Pour ceux qui en douteraient, on rappellera que tout le monde en Egypte ne se laisse pas éblouir par les récompenses des autorités. Dans l’article de Middle-east-online déjà cité, on rappelle comment le romancier Sonallah Ibrahim a refusé en 2003, sur la scène où il était monté pour le recevoir, le prix qui lui était décerné (voir ce précédent billet), en manifestation de sa solidarité avec le peuple palestinien (déjà) abandonné par le pouvoir égyptien. (A ce sujet, je me souviens d’avoir lu quelque part que l’actuel ministre de la Culture, candidat à l’Unesco, a fait pression à Toulouse, récemment, pour que ne soit pas invité ce romancier aux si mauvaises manières, et qu’il s’est fait éconduire… Quelqu’un aurait-il la trace de cette information ?)
Cependant, et malgré quelques exceptions qui forcent le respect, les intellectuels égyptiens se plient à ce que Pierre Bourdieu appelait, d’une belle formule, « les règles de l’art ». Après avoir été adoptés par l’Egypte républicaine, les prix d’Etat n’ont plus grand-chose à voir avec les principes qui avaient présidé à leur création à l’époque de Flaubert, décrite dans le livre de Bourdieu, quand les khédives cherchaient à encourager les élites d’un pays lancé dans la course de la modernisation.
En effet, prisonniers qu’ils étaient d’une conception – fort partagée et pas seulement à cette époque – selon laquelle l’avant-garde consciente de la Nation avait pour mission de guider le peuple immature vers les Lumières du progrès, les intellectuels égyptiens (et arabes) étaient voués à être « achetés » par le pouvoir, dès lors qu’ils étaient privés du soutien qu’offrait à leurs semblables, sous d’autres latitudes et dans d’autres contextes, l’existence d’un champ intellectuel plus autonome (au sens donné par Pierre Bourdieu, une fois encore, à ce terme).
Avec toujours autant de « bonnes intentions », on assiste aujourd’hui dans le monde arabe à une inflation de récompenses créées les unes après les autres à titre d’ « encouragement » (تشجيع : c’est également le nom d’une distinction littéraire distribuée par les autorités égyptiennes).
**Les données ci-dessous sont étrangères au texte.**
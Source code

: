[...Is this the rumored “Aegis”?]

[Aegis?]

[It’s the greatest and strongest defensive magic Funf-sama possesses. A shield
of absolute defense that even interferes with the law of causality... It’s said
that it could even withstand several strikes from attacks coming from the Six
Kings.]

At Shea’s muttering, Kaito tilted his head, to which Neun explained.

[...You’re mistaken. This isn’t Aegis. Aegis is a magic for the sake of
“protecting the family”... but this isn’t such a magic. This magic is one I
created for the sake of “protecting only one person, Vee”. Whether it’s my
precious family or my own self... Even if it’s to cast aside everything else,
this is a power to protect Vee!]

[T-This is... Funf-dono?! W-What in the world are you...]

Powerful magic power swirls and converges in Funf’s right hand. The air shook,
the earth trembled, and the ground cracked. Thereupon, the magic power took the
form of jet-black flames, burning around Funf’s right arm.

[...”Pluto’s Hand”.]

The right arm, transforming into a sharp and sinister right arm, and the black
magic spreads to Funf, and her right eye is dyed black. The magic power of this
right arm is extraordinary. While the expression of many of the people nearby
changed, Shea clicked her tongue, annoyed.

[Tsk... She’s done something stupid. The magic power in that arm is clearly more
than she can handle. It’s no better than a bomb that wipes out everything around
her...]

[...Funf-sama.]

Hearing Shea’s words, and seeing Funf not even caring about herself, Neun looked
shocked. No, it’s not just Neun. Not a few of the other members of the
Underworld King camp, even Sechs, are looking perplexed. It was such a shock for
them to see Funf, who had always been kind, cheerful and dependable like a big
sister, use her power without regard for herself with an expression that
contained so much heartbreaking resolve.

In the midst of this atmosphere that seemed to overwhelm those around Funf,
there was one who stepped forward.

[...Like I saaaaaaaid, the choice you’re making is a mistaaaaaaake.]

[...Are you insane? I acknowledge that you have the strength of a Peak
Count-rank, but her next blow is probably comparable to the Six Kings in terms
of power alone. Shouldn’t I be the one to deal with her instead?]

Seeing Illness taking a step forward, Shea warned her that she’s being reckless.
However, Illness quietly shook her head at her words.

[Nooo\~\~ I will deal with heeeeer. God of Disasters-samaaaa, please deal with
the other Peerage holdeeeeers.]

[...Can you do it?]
Grâce aux revenus de la rente pétrolière, le « prix » d’un intellectuel arabe a ainsi brusquement augmenté passant de 50 000 euros pour la plus rémunératrice des distinctions dans la grande République arabe d’Egypte à 150 000, pour les Sheikh Zayed Book Awards des Emirats Arabes Unis, qui distribuent, depuis 2007, quelque 13,5 millions d’euros de prix…
Il n’est pas sûr que la création artistique et l’originalité intellectuelle du monde arabe y gagnent beaucoup. Il est certain en revanche que ce sont les plus chenus des courtisans qui savent le mieux manier les « règles (politiquement correctes) de l’art ».